> _PROMPT_:
In the entries below, how many lines contain "interface"? Answer with the number and nothing else.

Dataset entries
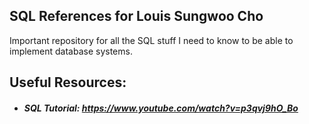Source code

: ## SQL References for Louis Sungwoo Cho
Important repository for all the SQL stuff I need to know to be able to implement database systems. 

## Useful Resources:
- ##### SQL Tutorial: https://www.youtube.com/watch?v=p3qvj9hO_Bo
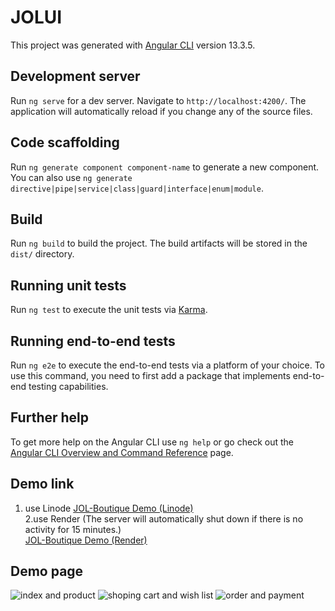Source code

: # JOLUI

This project was generated with [Angular CLI](https://github.com/angular/angular-cli) version 13.3.5.

## Development server

Run `ng serve` for a dev server. Navigate to `http://localhost:4200/`. The application will automatically reload if you change any of the source files.

## Code scaffolding

Run `ng generate component component-name` to generate a new component. You can also use `ng generate directive|pipe|service|class|guard|interface|enum|module`.

## Build

Run `ng build` to build the project. The build artifacts will be stored in the `dist/` directory.

## Running unit tests

Run `ng test` to execute the unit tests via [Karma](https://karma-runner.github.io).

## Running end-to-end tests

Run `ng e2e` to execute the end-to-end tests via a platform of your choice. To use this command, you need to first add a package that implements end-to-end testing capabilities.

## Further help

To get more help on the Angular CLI use `ng help` or go check out the [Angular CLI Overview and Command Reference](https://angular.io/cli) page.

## Demo link
1. use Linode [JOL-Boutique Demo (Linode)](https://forest-bhfq.com) <br>
2.use Render (The server will automatically shut down if there is no activity for 15 minutes.)<br>
[JOL-Boutique Demo (Render)](https://jol-boutique.onrender.com)

## Demo page 
<img src="https://forest-bhfq.com/image/index.gif" alt="index and product">
<img src="https://forest-bhfq.com/image/cart.gif" alt="shoping cart and wish list">
<img src="https://forest-bhfq.com/image/order.gif" alt="order and payment">



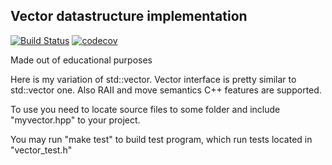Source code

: ## Vector datastructure implementation

[![Build Status](https://travis-ci.org/muromirg/Vector.svg?branch=master)](https://travis-ci.org/muromirg/Vector)   [![codecov](https://codecov.io/gh/muromirg/Vector/branch/master/graph/badge.svg)](https://codecov.io/gh/muromirg/Vector)



Made out of educational purposes

Here is my variation of std::vector. Vector interface is pretty similar to std::vector one. Also RAII and move semantics C++ features are supported.

To use you need to locate source files to some folder and include "myvector.hpp" to your project.

You may run "make test" to build test program, which run tests located in "vector_test.h"
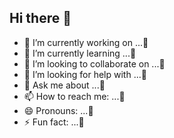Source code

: ## Hi there 👋

<!--
**XZH2024/XZH2024** is a ✨ _special_ ✨ repository because its `README.md` (this file) appears on your GitHub profile.

Here are some ideas to get you started:
-->

- 🔭 I’m currently working on ...🤔
- 🌱 I’m currently learning ...🤔
- 👯 I’m looking to collaborate on ...🤔
- 🤔 I’m looking for help with ...🤔
- 💬 Ask me about ...🤔
- 📫 How to reach me: ...🤔
- 😄 Pronouns: ...🤔
- ⚡ Fun fact: ...🤔

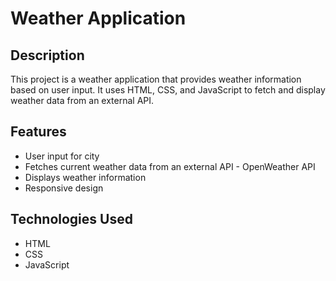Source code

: # Weather Application

## Description
This project is a weather application that provides weather information based on user input. It uses HTML, CSS, and JavaScript to fetch and display weather data from an external API.

## Features
- User input for city 
- Fetches current weather data from an external API - OpenWeather API
- Displays weather information 
- Responsive design

## Technologies Used
- HTML
- CSS
- JavaScript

> _REPLY_:
2